::: Given data :::

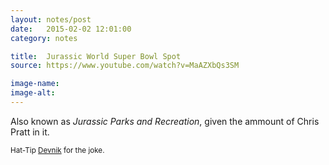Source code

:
 ```yaml
---
layout: notes/post
date:   2015-02-02 12:01:00
category: notes

title:  Jurassic World Super Bowl Spot
source: https://www.youtube.com/watch?v=MaAZXbQs3SM

image-name: 
image-alt:
---
```


Also known as _Jurassic Parks and Recreation_, given the ammount of Chris Pratt in it. 

<small>Hat-Tip [Devnik](http://www.reddit.com/r/movies/comments/2ughjl/jurassic_world_official_super_bowl_tv_spot_2015/co89dqz) for the joke.</small>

:::

• [Aim of the exercise]: Nothing but the records above, retyped exactly and stripped of images, should appear in the answer.

• [Result below]:
Source code

:
 ```yaml
---
layout: notes/post
date:   2015-02-02 12:01:00
category: notes

title:  Jurassic World Super Bowl Spot
source: https://www.youtube.com/watch?v=MaAZXbQs3SM

image-name: 
image-alt:
---
```


Also known as _Jurassic Parks and Recreation_, given the ammount of Chris Pratt in it. 

<small>Hat-Tip [Devnik](http://www.reddit.com/r/movies/comments/2ughjl/jurassic_world_official_super_bowl_tv_spot_2015/co89dqz) for the joke.</small>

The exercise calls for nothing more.